## What to produce
Output only the lines below that start at the line containing "decided to put" and end at the line containing "It's something I've", with both ends kept.

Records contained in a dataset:
★ ★ ★

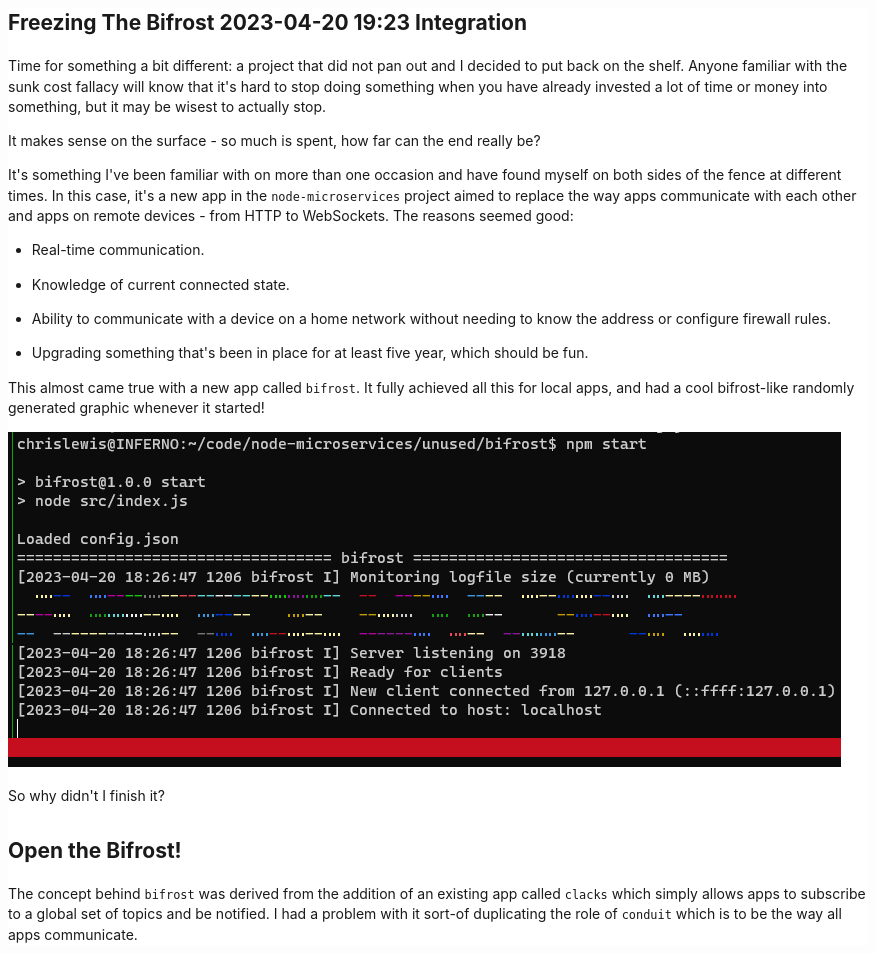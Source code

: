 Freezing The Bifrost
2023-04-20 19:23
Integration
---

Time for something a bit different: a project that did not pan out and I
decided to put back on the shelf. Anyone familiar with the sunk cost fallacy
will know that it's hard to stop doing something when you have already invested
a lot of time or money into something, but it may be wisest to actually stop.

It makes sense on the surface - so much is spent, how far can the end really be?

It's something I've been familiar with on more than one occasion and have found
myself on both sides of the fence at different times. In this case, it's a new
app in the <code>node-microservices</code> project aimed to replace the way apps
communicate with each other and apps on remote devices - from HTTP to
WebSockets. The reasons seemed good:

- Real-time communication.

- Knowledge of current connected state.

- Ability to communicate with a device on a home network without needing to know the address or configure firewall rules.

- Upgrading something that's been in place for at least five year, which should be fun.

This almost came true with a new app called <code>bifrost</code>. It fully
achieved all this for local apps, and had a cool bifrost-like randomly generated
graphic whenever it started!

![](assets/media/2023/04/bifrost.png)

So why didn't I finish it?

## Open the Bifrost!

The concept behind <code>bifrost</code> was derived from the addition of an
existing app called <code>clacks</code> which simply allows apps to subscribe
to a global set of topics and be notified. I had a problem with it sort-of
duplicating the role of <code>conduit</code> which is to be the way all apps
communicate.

★ ★ ★

## Exercise result
decided to put back on the shelf. Anyone familiar with the sunk cost fallacy
will know that it's hard to stop doing something when you have already invested
a lot of time or money into something, but it may be wisest to actually stop.

It makes sense on the surface - so much is spent, how far can the end really be?

It's something I've been familiar with on more than one occasion and have found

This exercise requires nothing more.